Sosyal medya toplumu hızla dönüştürmektedir; iletişim, özellikle telefon üzerindeki sohbet sistemleri de toplumu hızla dönüştürmektedir.
Bilime direnmemiş ülkelerde tv’ler tolumu hızla dönüştürmekte ancak bilime sırt çevirmiş ülkelerde ise tv’ler tolumu çok gerilere götürmek için gece, gündüz çalışmaktalar; mükafat olarak da bilinen modern misyonerlik karşılığı sevap kazanmaktalar.
Kimse, bu devirde bedava iş yapmaz; yapılan işin ya maddi karşılığı ya manevi karşılığı(cennet) olması lazım.

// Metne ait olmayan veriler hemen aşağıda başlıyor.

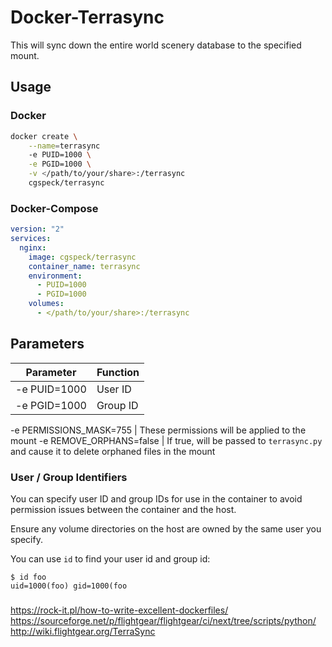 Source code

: # Docker-Terrasync

This will sync down the entire world scenery database to the specified mount.

## Usage

### Docker

```bash
docker create \
    --name=terrasync
    -e PUID=1000 \
    -e PGID=1000 \
    -v </path/to/your/share>:/terrasync
    cgspeck/terrasync
```

### Docker-Compose

```yaml
version: "2"
services:
  nginx:
    image: cgspeck/terrasync
    container_name: terrasync
    environment:
      - PUID=1000
      - PGID=1000
    volumes:
      - </path/to/your/share>:/terrasync
```

## Parameters

Parameter | Function
--- | ---
-e PUID=1000 | User ID
-e PGID=1000 | Group ID

-e PERMISSIONS_MASK=755 | These permissions will be applied to the mount
-e REMOVE_ORPHANS=false | If true, will be passed to `terrasync.py` and cause it to delete orphaned files in the mount

### User / Group Identifiers

You can specify user ID and group IDs for use in the container to avoid permission issues between the container and the host.

Ensure any volume directories on the host are owned by the same user you specify.

You can use `id` to find your user id and group id:

```
$ id foo
uid=1000(foo) gid=1000(foo
```

###
https://rock-it.pl/how-to-write-excellent-dockerfiles/
https://sourceforge.net/p/flightgear/flightgear/ci/next/tree/scripts/python/
http://wiki.flightgear.org/TerraSync
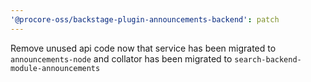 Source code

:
 ```yaml
---
'@procore-oss/backstage-plugin-announcements-backend': patch
---
```


Remove unused api code now that service has been migrated to `announcements-node` and collator has been migrated to `search-backend-module-announcements`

Geldiğimiz noktada bir çocuk ve genci büyütmek çok zor: Milli Eğitim Bakanlığı’nın bütçesinin kat kat fazlasına sahip olan Diyanet İşleri Başkanlığı’na ne gerek var diye kestirip atamayız, maneviyat toplumun ihtiyacıdır ancak, zaten toplum günde 5 vakit ibadetini sorunsuz yapıyor, kuran kurslarına ne gerek var denilebilir. Diyelim, buna da ihtiyaç var dendi; peki bütün okullar neden imam Hatip yapılır? Ve muhafazakar toplum yaratmak(Onlara göre haline getirmek) lazım deniyor, bu da toplumumuzu iletişimin gücü karşısında tam olarak dönüştüremiyor, bu defa da iktidarca dinci cemaat, yurt, vakıflar devreye sokuluyor.

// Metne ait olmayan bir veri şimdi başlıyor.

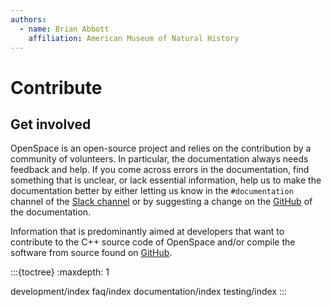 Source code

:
 ```yaml
---
authors:
  - name: Brian Abbott
    affiliation: American Museum of Natural History
---
```



# Contribute


## Get involved
OpenSpace is an open-source project and relies on the contribution by a community of volunteers. In particular, the documentation always needs feedback and help. If you come across errors in the documentation, find something that is unclear, or lack essential information, help us to make the documentation better by either letting us know in the `#documentation` channel of the [Slack channel](https://openspacesupport.slack.com) or by suggesting a change on the [GitHub](https://github.com/OpenSpace/OpenSpace-Docs) of the documentation.



 Information that is predominantly aimed at developers that want to contribute to the C++ source code of OpenSpace and/or compile the software from source found on [GitHub](https://github.com/OpenSpace/OpenSpace).


:::{toctree}
:maxdepth: 1

development/index
faq/index
documentation/index
testing/index
:::
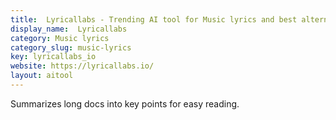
 ```yaml
---
title:  Lyricallabs - Trending AI tool for Music lyrics and best alternatives
display_name:  Lyricallabs
category: Music lyrics
category_slug: music-lyrics
key: lyricallabs_io
website: https://lyricallabs.io/
layout: aitool
---
```


Summarizes long docs into key points for easy reading.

Yine de çağa direnmek, donkişotvari bir eylem oluyor ! Tutmaz. Çünkü çocuğu sen içeri hapsetsen, sokağa çıktığında, senden biraz uzaklaştığında gördükleri, duydukları yeni nesli zorluyor. İkilemde kalan bu gençler bunalımlı oluyorlar. Bu bunalım onları dallara ayırıyor; kimisi cihatçı, kimisi eylemci, kimisi isyankar kimisi de hırsız, kimisi suskun olmak zorunda kalıyorlar; çünkü, gelecekleri makama, mevkiye bilerek, bilimle ve eğitimle gelme olasılıkları olmayınca, olağanüstü bir itici güce sarılıyorlar. Bu güç bazı gençlerde yaratıcı, bazı gençlerde hırsızlık(ve para) bazı gençlerde ise bilim oluyor.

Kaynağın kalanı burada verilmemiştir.